Initial observations of existing smart meters
Some of the issues we found during the inspection of such a widely deployed meter include, but are not limited to:
- No encryption of the data sent or received by the meter
- No authentication procedure between meter and local / remote reader
- Potential to read and write (modify) the program code stored in the meter electronics
Meters that do implement some level of authentication and password protection have serious flaws in their implementation. For example, a metering protocol such as IEC60870-5-102 (which is luckily not widely adapted, but serves fine as an example) have functions to read data from the meter that do not require authentication and another set of functions such as for example the disconnect that needs a password. One particular meter we reviewed allowed one to retrieve said password using the unprotected read function, making the authentication for the disconnect function pointless. Other such findings have been previously published by security researchers, such as in C4 Security’s article “The Dark Side of the Smart Grid — Smart Meters (in)Security.”1 Another example that presented a highly publicized smart-meter hack is described by Mike Davis in “SmartGrid Device Security, Adventures in a New Medium.”2
While one might assume that the data contained on and transmitted from a simple device such as this is non-sensitive, this is definitely not the case. Usage patterns obtained from the device provide valuable information which can indicate when someone is physically present and therefore can be utilized to determine the time frames when the location is unoccupied. This information can be easily gathered and used to plan a break-in. If suddenly usage patterns decrease, this can be an indication that the occupants are on vacation. All this information can be easily gathered without having to have a physical presence near the target house to monitor for such patterns, by deploying an electronic data logger somewhere in the neighbourhood. Indeed, it becomes easy to monitor multiple targets at once.

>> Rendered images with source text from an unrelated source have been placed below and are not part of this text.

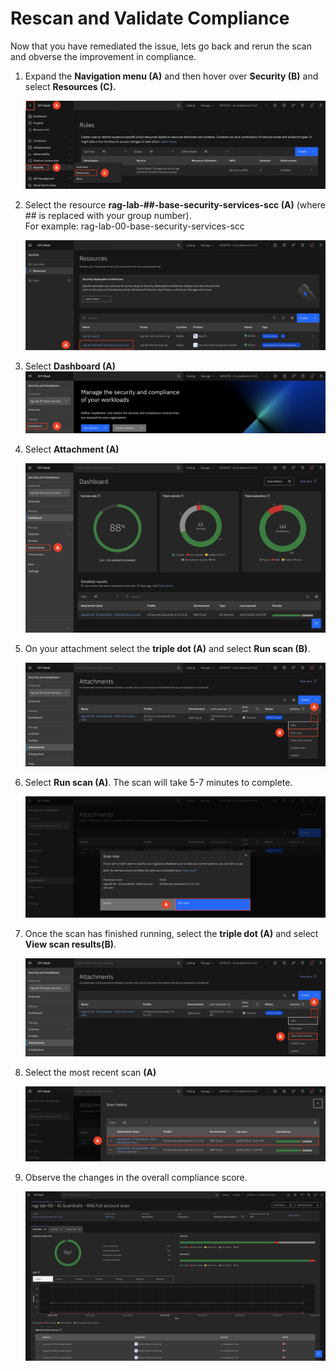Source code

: # Rescan and Validate Compliance 

Now that you have remediated the issue, lets go back and rerun the scan and obverse the improvement in compliance.

1. Expand the **Navigation menu (A)** and then hover over **Security (B)** and select **Resources (C).**

    ![alt text](../images/2.4.1-new.png)

2. Select the resource **rag-lab-##-base-security-services-scc (A)** (where ## is replaced with your group number). <br>
For example: rag-lab-00-base-security-services-scc

   ![alt text](../images/2.4.2-new.png)

3. Select **Dashboard (A)**
   ![alt text](../images/2.4.3-new.png)

4. Select **Attachment (A)**

    ![alt text](../images/2.4.4-new.png)

5. On your attachment select the **triple dot (A)** and select **Run scan (B)**.

    ![alt text](../images/2.4.5-new.png)

6. Select **Run scan (A)**. The scan will take 5-7 minutes to complete. 

    ![alt text](../images/2.4.6-new.png)

7. Once the scan has finished running, select the **triple dot (A)** and select **View scan results(B)**.

    ![alt text](../images/2.4.7-new.png)

8. Select the most recent scan **(A)**

    ![alt text](../images/2.4.8-new.png)

9. Observe the changes in the overall compliance score.

    ![alt text](../images/2.4.9-new.png)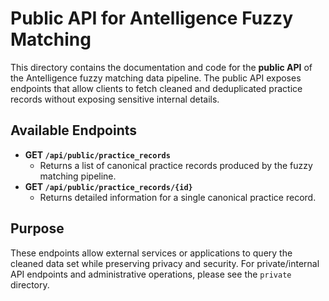 # Public API for Antelligence Fuzzy Matching

This directory contains the documentation and code for the **public API** of the Antelligence fuzzy matching data pipeline. The public API exposes endpoints that allow clients to fetch cleaned and deduplicated practice records without exposing sensitive internal details.

## Available Endpoints

- **GET `/api/public/practice_records`**
  - Returns a list of canonical practice records produced by the fuzzy matching pipeline.
- **GET `/api/public/practice_records/{id}`**
  - Returns detailed information for a single canonical practice record.

## Purpose

These endpoints allow external services or applications to query the cleaned data set while preserving privacy and security. For private/internal API endpoints and administrative operations, please see the `private` directory.
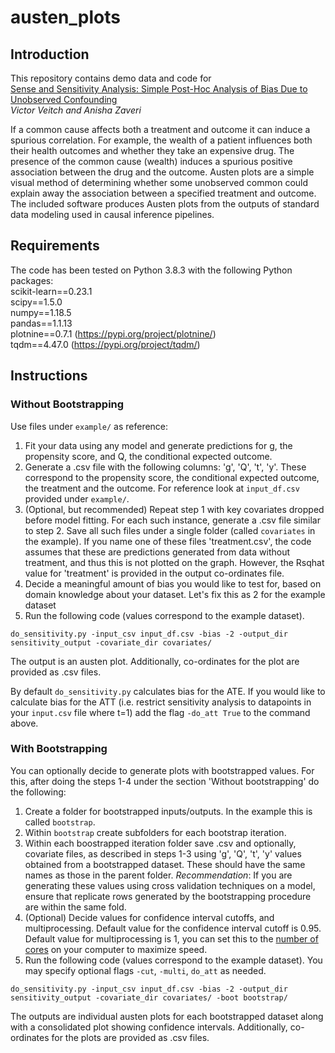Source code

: # austen_plots
## Introduction
This repository contains demo data and code for  
[Sense and Sensitivity Analysis: Simple Post-Hoc Analysis of Bias Due to Unobserved Confounding](https://arxiv.org/abs/2003.01747)  
_Victor Veitch and Anisha Zaveri_

If a common cause affects both a treatment and outcome it can induce a spurious correlation. 
For example, the wealth of a patient influences both their health outcomes and whether they take an expensive drug.
The presence of the common cause (wealth) induces a spurious positive association between the drug and the outcome.
Austen plots are a simple visual method of determining whether some unobserved common could explain away the association between a specified treatment and outcome. The included software produces Austen plots from the outputs of standard data modeling used in causal inference pipelines. 

## Requirements
The code has been tested on Python 3.8.3 with the following Python packages:  
scikit-learn==0.23.1  
scipy==1.5.0  
numpy==1.18.5  
pandas==1.1.13  
plotnine==0.7.1 (https://pypi.org/project/plotnine/)  
tqdm==4.47.0 (https://pypi.org/project/tqdm/)  


## Instructions
### Without Bootstrapping
Use files under `example/` as reference:
1) Fit your data using any model and generate predictions for g, the propensity score, and Q, the conditional expected outcome.
2) Generate a .csv file with the following columns: 'g', 'Q', 't', 'y'. These correspond to the propensity score, the conditional expected outcome, the treatment and the outcome. For reference look at `input_df.csv` provided under `example/`.
3) (Optional, but recommended) Repeat step 1 with key covariates dropped before model fitting. For each such instance, generate a .csv file similar to step 2. Save all such files under a single folder (called `covariates` in the example). If you name one of these files 'treatment.csv', the code assumes that these are predictions generated from data without treatment, and thus this is not plotted on the graph. However, the Rsqhat value for 'treatment' is provided in the output co-ordinates file.
4) Decide a meaningful amount of bias you would like to test for, based on domain knowledge about your dataset. Let's fix this as 2 for the example dataset
5) Run the following code (values correspond to the example dataset).  

`do_sensitivity.py -input_csv input_df.csv -bias -2 -output_dir sensitivity_output -covariate_dir covariates/`

The output is an austen plot. Additionally, co-ordinates for the plot are provided as .csv files.

By default `do_sensitivity.py` calculates bias for the ATE. If you would like to calculate bias for the ATT (i.e. restrict sensitivity analysis to datapoints in your `input.csv` file where t=1) add the flag `-do_att True` to the command above.

### With Bootstrapping
You can optionally decide to generate plots with bootstrapped values. For this, after doing the steps 1-4 under the section 'Without bootstrapping' do the following:
1) Create a folder for bootstrapped inputs/outputs. In the example this is called `bootstrap`.
2) Within `bootstrap` create subfolders for each bootstrap iteration.
3) Within each boostrapped iteration folder save .csv and optionally, covariate files, as described in steps 1-3 using 'g', 'Q', 't', 'y' values obtained from a bootstrapped dataset. These should have the same names as those in the parent folder. 
_Recommendation_: If you are generating these values using cross validation techniques on a model, ensure that replicate rows generated by the bootstrapping procedure are within the same fold.
4) (Optional) Decide values for confidence interval cutoffs, and multiprocessing. Default value for the confidence interval cutoff is 0.95. Default value for multiprocessing is 1, you can set this to the [number of cores](https://www.w3resource.com/python-exercises/python-basic-exercise-47.php) on your computer to maximize speed.
5) Run the following code (values correspond to the example dataset). You may specify optional flags `-cut`, `-multi`, `do_att` as needed.

`do_sensitivity.py -input_csv input_df.csv -bias -2 -output_dir sensitivity_output -covariate_dir covariates/ -boot bootstrap/` 

The outputs are individual austen plots for each bootstrapped dataset along with a consolidated plot showing confidence intervals. Additionally, co-ordinates for the plots are provided as .csv files. 

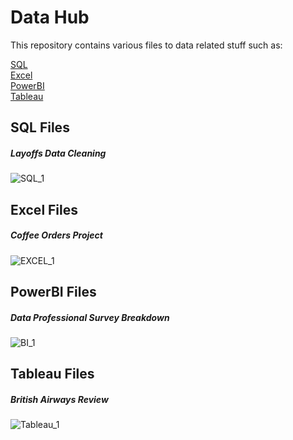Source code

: # Data Hub

This repository contains various files to data related stuff such as:

  [SQL](#sql-files)<br>
  [Excel](#excel-files)<br>
  [PowerBI](#powerbi-files)<br>
  [Tableau](#tableau-files)
  
## SQL Files
##### Layoffs Data Cleaning
![SQL_1](https://raw.github.com/MarcinDevAcc/Data-Projects/main/images/Layoffs_cleaning.png)
## Excel Files
##### Coffee Orders Project
![EXCEL_1](https://raw.github.com//MarcinDevAcc/Data-Projects/main/Excel/Coffee_orders_project/CoffeeSalesProject.png)
## PowerBI Files
##### Data Professional Survey Breakdown
![BI_1](https://raw.github.com/MarcinDevAcc/Data-Projects/main/images/Data-Professional-Survey-Breakdown.jpg)
## Tableau Files
##### British Airways Review
![Tableau_1](https://raw.github.com/MarcinDevAcc/Data-Projects/main/images/AirwaysDashboard.png)
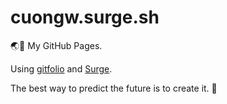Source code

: # cuongw.surge.sh

🌏👻 My GitHub Pages.

Using [gitfolio](https://github.com/imfunniee/gitfolio) and [Surge](https://surge.sh/).


<!-- INSPIRATIONAL_QUOTE_START -->
The best way to predict the future is to create it.
🦖
<!-- INSPIRATIONAL_QUOTE_END -->

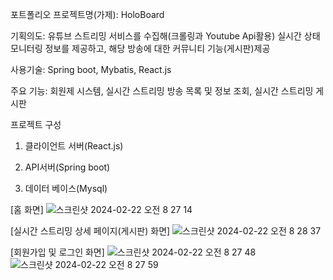 포트폴리오 프로젝트명(가제): HoloBoard

기획의도: 유튜브 스트리밍 서비스를 수집해(크롤링과 Youtube Api활용) 실시간 상태 모니터링 정보를 제공하고, 해당 방송에 대한 커뮤니티 기능(게시판)제공

사용기술: Spring boot, Mybatis, React.js

주요 기능: 회원제 시스템, 실시간 스트리밍 방송 목록 및 정보 조회, 실시간 스트리밍 게시판

프로젝트 구성

1. 클라이언트 서버(React.js)
    
2. API서버(Spring boot)

3. 데이터 베이스(Mysql)

[홈 화면]
![스크린샷 2024-02-22 오전 8 27 14](https://github.com/YHkim214/portfolio-cli/assets/41041713/237d15f0-c968-4374-ac68-0e752c5298fe)

[실시간 스트리밍 상세 페이지(게시판) 화면]
![스크린샷 2024-02-22 오전 8 28 37](https://github.com/YHkim214/portfolio-cli/assets/41041713/5d269dd3-f49d-4e54-bc9c-1ff046bd8c67)

[회원가입 및 로그인 화면]
![스크린샷 2024-02-22 오전 8 27 48](https://github.com/YHkim214/portfolio-cli/assets/41041713/e0660494-61d4-414b-a6ae-3fc8f037fba4)
![스크린샷 2024-02-22 오전 8 27 59](https://github.com/YHkim214/portfolio-cli/assets/41041713/c4ade443-58f4-43f0-990b-c73d828dfe38)

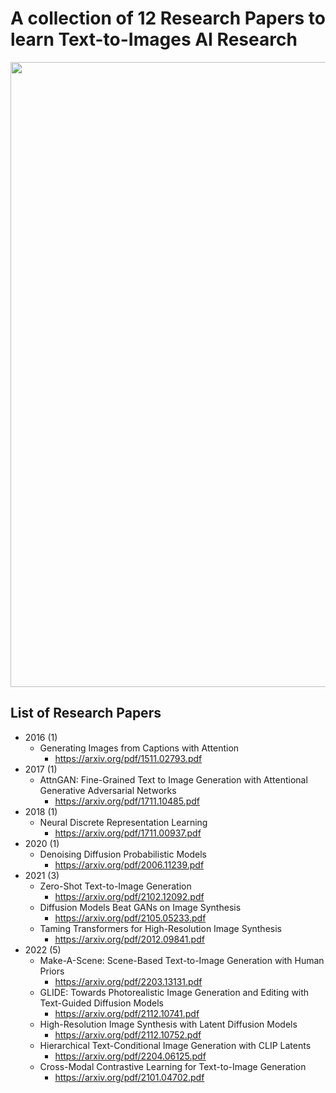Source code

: # A collection of 12 Research Papers to learn Text-to-Images AI Research #

<div align="center">
  <img src="https://github.com/prodramp/DeepWorks/blob/main/12-Research-Papers/images/research12.png?raw=true" width="1000" />
</div> 


## List of Research Papers 

- 2016 (1)
  - Generating Images from Captions with Attention
    - https://arxiv.org/pdf/1511.02793.pdf
- 2017 (1)
  - AttnGAN: Fine-Grained Text to Image Generation with Attentional Generative Adversarial Networks 
    - https://arxiv.org/pdf/1711.10485.pdf
- 2018 (1)
  - Neural Discrete Representation Learning
    - https://arxiv.org/pdf/1711.00937.pdf
- 2020 (1)
  - Denoising Diffusion Probabilistic Models
    - https://arxiv.org/pdf/2006.11239.pdf
- 2021 (3)
  - Zero-Shot Text-to-Image Generation
    - https://arxiv.org/pdf/2102.12092.pdf
  - Diffusion Models Beat GANs on Image Synthesis
    - https://arxiv.org/pdf/2105.05233.pdf
  - Taming Transformers for High-Resolution Image Synthesis
    - https://arxiv.org/pdf/2012.09841.pdf
- 2022 (5)
  - Make-A-Scene: Scene-Based Text-to-Image Generation with Human Priors
    - https://arxiv.org/pdf/2203.13131.pdf
  - GLIDE: Towards Photorealistic Image Generation and Editing with Text-Guided Diffusion Models
    - https://arxiv.org/pdf/2112.10741.pdf
  - High-Resolution Image Synthesis with Latent Diffusion Models
    - https://arxiv.org/pdf/2112.10752.pdf
  - Hierarchical Text-Conditional Image Generation with CLIP Latents
    - https://arxiv.org/pdf/2204.06125.pdf
  - Cross-Modal Contrastive Learning for Text-to-Image Generation
    - https://arxiv.org/pdf/2101.04702.pdf
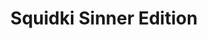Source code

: ---
slug: squidki-sinner-edition
title: Squidki Sinner Edition
description: "Squidki Sinner Edition is an exciting online game. Play for free directly in your browser!"
icon: /images/new_mods/Sprunki Sinner Edition.png
url: https://wowtbc.net/sprunkin/sinner7/index.html
previewImage: /images/new_mods/Sprunki Sinner Edition.png
type: new mods

# SEO配置
seo:
  title: "Squidki Sinner Edition - Play Free Online Game | Fun Browser Games"
  description: "Squidki Sinner Edition - Play this fun online game for free in your browser. No download required!"
  ogImage: "/images/new_mods/Sprunki Sinner Edition.png"
  keywords: "squidki-sinner-edition, online game, browser game, free game, new mods game, play online"

videoUrls:
  - https://www.youtube.com/embed/example1
  - https://www.youtube.com/embed/example2

whyPlay:
  title: "Why Play Squidki Sinner Edition?"
  items:
    - "Immersive Gameplay: Squidki Sinner Edition offers an engaging and immersive gaming experience that will keep you entertained for hours"
    - "Challenging Levels: Test your skills with increasingly difficult challenges and obstacles"
    - "Beautiful Graphics: Enjoy stunning visuals and smooth animations that bring the game world to life"
    - "Regular Updates: New content and features are added regularly to keep the game fresh and exciting"
    - "Free to Play: Experience all the fun without spending a penny"
    - "Community Features: Connect with other players, share strategies, and compete for high scores"
    - "Cross-Platform: Play on any device with a web browser, no downloads required"

features:
  title: "Key Features of Squidki Sinner Edition"
  image: "/images/new_mods/Sprunki Sinner Edition.png"
  items:
    - "Intuitive Controls: Easy to learn controls make Squidki Sinner Edition accessible for players of all skill levels"
    - "Multiple Game Modes: Enjoy various gameplay options that provide different challenges and experiences"
    - "Character Customization: Personalize your gaming experience with unique characters and items"
    - "Achievement System: Complete special tasks to earn rewards and recognition"
    - "Leaderboards: Compete with players worldwide and see who can achieve the highest scores"

characteristics:
  title: "Game Characteristics"
  image: "/images/new_mods/Sprunki Sinner Edition.png"
  items:
    - "Genre: New mods game with elements of strategy and skill"
    - "Difficulty: Suitable for both casual gamers and those seeking a challenge"
    - "Play Time: Quick sessions or extended gameplay, depending on your preference"
    - "Art Style: Vibrant and engaging visuals that enhance the gaming experience"
    - "Sound Design: Immersive audio that complements the gameplay perfectly"

info: "Squidki Sinner Edition is an exciting online game that offers players a unique and engaging gaming experience. With its intuitive controls, stunning visuals, and challenging gameplay, Squidki Sinner Edition provides hours of entertainment for players of all ages and skill levels. Whether you're looking for a quick gaming session during a break or an extended play session, Squidki Sinner Edition delivers an immersive experience that will keep you coming back for more. The game features multiple levels of increasing difficulty, ensuring that players are constantly challenged as they progress. With regular updates adding new content and features, Squidki Sinner Edition remains fresh and exciting, providing endless entertainment options for its growing community of players."

howToPlayIntro: "Welcome to Squidki Sinner Edition! This guide will walk you through the basics and help you master the game. Whether you're a beginner or looking to improve your skills, these tips and instructions will enhance your gaming experience."

howToPlaySteps:
  - title: "Getting Started"
    description: "Begin your Squidki Sinner Edition adventure by familiarizing yourself with the controls. Use your keyboard or mouse to navigate through the game interface. The tutorial will guide you through the basic mechanics and help you understand the objectives."
  - title: "Understanding the Objectives"
    description: "In Squidki Sinner Edition, your main goal is to progress through levels by completing specific objectives. Each level presents unique challenges that require different strategies and approaches."
  - title: "Mastering the Controls"
    description: "Practice using the controls to improve your precision and reaction time. Squidki Sinner Edition requires quick reflexes and strategic thinking to overcome obstacles and defeat opponents."
  - title: "Utilizing Power-ups"
    description: "Collect power-ups throughout the game to enhance your abilities and overcome difficult challenges. Each power-up offers unique advantages that can be crucial for success."
  - title: "Developing Strategies"
    description: "As you progress in Squidki Sinner Edition, develop effective strategies for different scenarios. Analyze patterns, anticipate challenges, and adapt your approach to maximize your performance."

faq:
  title: "Frequently Asked Questions about Squidki Sinner Edition"
  items:
    - question: "Is Squidki Sinner Edition free to play?"
      answer: "Yes, Squidki Sinner Edition is completely free to play directly in your web browser. No downloads or purchases are required to enjoy the full game experience."
    - question: "Can I play Squidki Sinner Edition on mobile devices?"
      answer: "Yes, Squidki Sinner Edition is optimized for both desktop and mobile play. You can enjoy the game on any device with a web browser and internet connection."
    - question: "Are there any in-game purchases?"
      answer: "While Squidki Sinner Edition is free to play, there may be optional in-game purchases available for cosmetic items or additional features that don't affect core gameplay."
    - question: "How often is Squidki Sinner Edition updated?"
      answer: "The developers regularly update Squidki Sinner Edition with new content, features, and improvements based on player feedback and game performance."
    - question: "Can I play Squidki Sinner Edition offline?"
      answer: "Currently, Squidki Sinner Edition requires an internet connection to play as it's a browser-based online game."
    - question: "Is Squidki Sinner Edition suitable for children?"
      answer: "Yes, Squidki Sinner Edition is designed to be family-friendly and suitable for players of all ages."
    - question: "How do I report bugs or issues?"
      answer: "If you encounter any problems while playing Squidki Sinner Edition, you can report them through the game's support page or contact the developers directly through their website."
    - question: "Still Have Questions?"
      answer: "If you have additional questions about Squidki Sinner Edition that aren't covered in this FAQ, please visit our support center or contact our customer service team for assistance."
---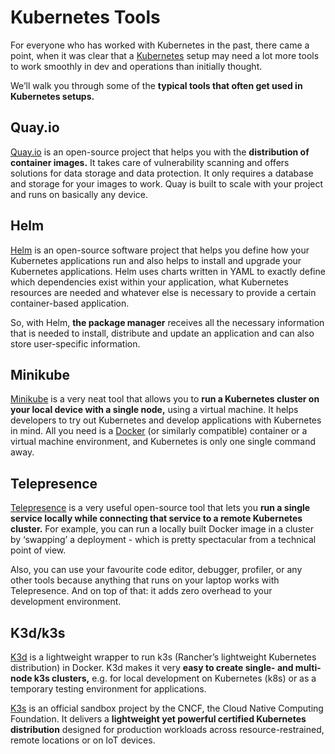 # Kubernetes Tools

For everyone who has worked with Kubernetes in the past, there came a point, when it was clear that a [Kubernetes](./kubernetes.md) setup may need a lot more tools to work smoothly in dev and operations than initially thought.

We’ll walk you through some of the **typical tools that often get used in Kubernetes setups.**


## Quay.io

[Quay.io](https://quay.io/) is an open-source project that helps you with the **distribution of container images.** It takes care of vulnerability scanning and offers solutions for data storage and data protection. It only requires a database and storage for your images to work. Quay is built to scale with your project and runs on basically any device.
  

## Helm

[Helm](https://helm.sh/) is an open-source software project that helps you define how your Kubernetes applications run and also helps to install and upgrade your Kubernetes applications. Helm uses charts written in YAML to exactly define which dependencies exist within your application, what Kubernetes resources are needed and whatever else is necessary to provide a certain container-based application.

So, with Helm, **the package manager** receives all the necessary information that is needed to install, distribute and update an application and can also store user-specific information.


## Minikube

[Minikube](https://minikube.sigs.k8s.io/docs/) is a very neat tool that allows you to **run a Kubernetes cluster on your local device with a single node,** using a virtual machine. It helps developers to try out Kubernetes and develop applications with Kubernetes in mind. All you need is a [Docker](./docker.md) (or similarly compatible) container or a virtual machine environment, and Kubernetes is only one single command away.


## Telepresence

[Telepresence](https://www.telepresence.io/) is a very useful open-source tool that lets you **run a single service locally while connecting that service to a remote Kubernetes cluster.** For example, you can run a locally built Docker image in a cluster by ‘swapping’ a deployment - which is pretty spectacular from a technical point of view. 

Also, you can use your favourite code editor, debugger, profiler, or any other tools because anything that runs on your laptop works with Telepresence. And on top of that: it adds zero overhead to your development environment.


## K3d/k3s

[K3d](https://k3d.io/) is a lightweight wrapper to run k3s (Rancher’s lightweight Kubernetes distribution) in Docker. K3d makes it very **easy to create single- and multi-node k3s clusters,** e.g. for local development on Kubernetes (k8s) or as a temporary testing environment for applications.

[K3s](https://rancher.com/products/k3s/) is an official sandbox project by the CNCF, the Cloud Native Computing Foundation. It delivers a **lightweight yet powerful certified Kubernetes distribution** designed for production workloads across resource-restrained, remote locations or on IoT devices.
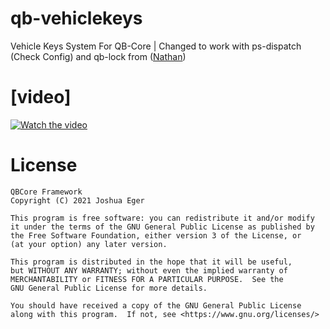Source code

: # qb-vehiclekeys
Vehicle Keys System For QB-Core | Changed to work with ps-dispatch (Check Config) and qb-lock from ([Nathan](https://github.com/Nathan-FiveM/qb-lock))

# [video]
[![Watch the video](https://media.discordapp.net/attachments/964009269408186448/1053708299553484850/image.png)](https://www.youtube.com/watch?v=7E9TXR3lXPI)


# License

    QBCore Framework
    Copyright (C) 2021 Joshua Eger

    This program is free software: you can redistribute it and/or modify
    it under the terms of the GNU General Public License as published by
    the Free Software Foundation, either version 3 of the License, or
    (at your option) any later version.

    This program is distributed in the hope that it will be useful,
    but WITHOUT ANY WARRANTY; without even the implied warranty of
    MERCHANTABILITY or FITNESS FOR A PARTICULAR PURPOSE.  See the
    GNU General Public License for more details.

    You should have received a copy of the GNU General Public License
    along with this program.  If not, see <https://www.gnu.org/licenses/>
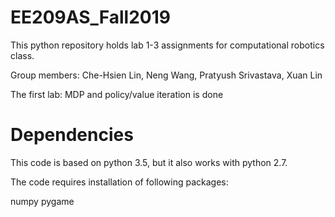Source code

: # EE209AS_Fall2019

This python repository holds lab 1-3 assignments for computational robotics class.

Group members: Che-Hsien Lin, Neng Wang, Pratyush Srivastava, Xuan Lin 

The first lab: MDP and policy/value iteration is done

# Dependencies

This code is based on python 3.5, but it also works with python 2.7. 

The code requires installation of following packages:

numpy
pygame
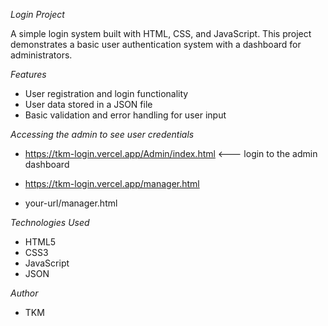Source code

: *Login Project*

A simple login system built with HTML, CSS, and JavaScript. This project demonstrates a basic user authentication system with a dashboard for administrators.

*Features*

- User registration and login functionality
- User data stored in a JSON file
- Basic validation and error handling for user input

*Accessing the admin to see user credentials*
 
- https://tkm-login.vercel.app/Admin/index.html <---  login to the admin dashboard 

- https://tkm-login.vercel.app/manager.html
  
- your-url/manager.html

*Technologies Used*

- HTML5
- CSS3
- JavaScript
- JSON

*Author*

- TKM
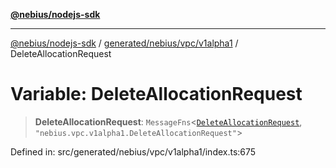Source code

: [**@nebius/nodejs-sdk**](../../../../../README.md)

***

[@nebius/nodejs-sdk](../../../../../README.md) / [generated/nebius/vpc/v1alpha1](../README.md) / DeleteAllocationRequest

# Variable: DeleteAllocationRequest

> **DeleteAllocationRequest**: `MessageFns`\<[`DeleteAllocationRequest`](../interfaces/DeleteAllocationRequest.md), `"nebius.vpc.v1alpha1.DeleteAllocationRequest"`\>

Defined in: src/generated/nebius/vpc/v1alpha1/index.ts:675
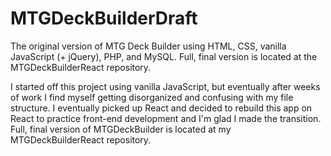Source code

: # MTGDeckBuilderDraft
The original version of MTG Deck Builder using HTML, CSS, vanilla JavaScript (+ jQuery), PHP, and MySQL. Full, final version is located at the MTGDeckBuilderReact repository.

I started off this project using vanilla JavaScript, but eventually after weeks of work I find myself getting disorganized and confusing with my file structure.
I eventually picked up React and decided to rebuild this app on React to practice front-end development and I'm glad I made the transition. Full, final version
of MTGDeckBuilder is located at my MTGDeckBuilderReact repository.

Furthermore, many of these meters contain a remote ‘disable’ feature, which can be used to remotely disconnect the supply of electricity, for example because the end user did not pay the bill. Since the meter does not have adequate security measures in place, it is straight forward to exploit this feature for example to turn off the electricity (and possibly security systems) to a house, perhaps for vandalism, or because it is targeted for robbery.
Since the on-board meter electronics are not well protected due to an easily bypassed tamper protection, the code running on the meter could be downloaded. This means that an attacker can study the code to develop a deep understanding of its operations, and look for potential security issues. Additionally, since these devices have few resources and are design for low power consumption, features such as a proper random number generator, cryptographic accelerators, and other features we’ve come to expect are often missing and can compromise security. Even without physical compromising the meter, side channel attacks and others are possible. One particular example we found is where a communications module is used and whereby the security key has to be transmitted over a physical bus from the main processor to the communications module, allowing it to be easily intercepted. This has also been demonstrated in Travis Goodspeed’s article.3
More than meters
Of course, the smart grid is much more than just metering. Figure 1 below shows the different levels from a high level, all of which need special care when it comes to security. We’ll discuss these other domains in the next section.
Figure 1: The Smart Grid.
Security is one of those areas that very often gets ignored because it’s seen as an overhead expense, not as something that adds value and can be charged for. It also slows the development process: it’s not something that can be added on at a later time, it has to be part of the overall design. Security should be a focal point, but currently it’s not due to cost and time-to-market pressure. Security must be a planned up front investment.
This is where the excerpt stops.